Google supposedly has a cloud recognizer for “Home Objects” but I certainly don’t plan to send any images from inside my home across the net. My “end game dream” is that my robot will wander the house with VSLAM and record a few images for later object analysis. Then when sitting on the dock recharging, he will run a custom “My Latest Home Object Detector” removing any recognized object from the image. Then run some sort of an “Uknown Object Segmention Net” on the remaining image, and fire off an email to me with a unknown image segment, to which I could reply to the email with a label, WordNet morphology and relations. Or more complex and totally unsecure would be for WaLi to run Google Image Search, but I kind of like the idea of WaLi asking me for knowledge.

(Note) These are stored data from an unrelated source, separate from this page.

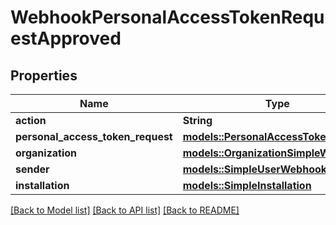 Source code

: # WebhookPersonalAccessTokenRequestApproved

## Properties

Name | Type | Description | Notes
------------ | ------------- | ------------- | -------------
**action** | **String** |  | 
**personal_access_token_request** | [**models::PersonalAccessTokenRequest**](personal-access-token-request.md) |  | 
**organization** | [**models::OrganizationSimpleWebhooks**](organization-simple-webhooks.md) |  | 
**sender** | [**models::SimpleUserWebhooks**](simple-user-webhooks.md) |  | 
**installation** | [**models::SimpleInstallation**](simple-installation.md) |  | 

[[Back to Model list]](../README.md#documentation-for-models) [[Back to API list]](../README.md#documentation-for-api-endpoints) [[Back to README]](../README.md)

Eventually I would like to have a conversational interface (I did speech recognition and speech generation for a living prior to retirement) so I could ask “how many known objects are in your knowledge base?” and “how many objects are awaiting classification?” since I would want to limit the “What is this?” emails in my inbox each day. It would be interesting to ask stats such as “What object has the most detections?”, “What object did you see yesterday with the least detections?”, “What object has the most relationships?”, What objects have relationships shallower than x deep?" (If I added a display to Wali, he could detect when I come near, and ask if I have time to help him classify a few images, and then display an unknown. The problem though is having unknown objects in the speech recognition vocabulary, and lacking a context the word error rate is around 50% anyway, so the email will probably remain. Problem though is email leaves the house with the image.)
I’m not familiar with Robostack - seems like another area for investigation I need to add to my TODO: list.
Good job on your detector - I like it a lot.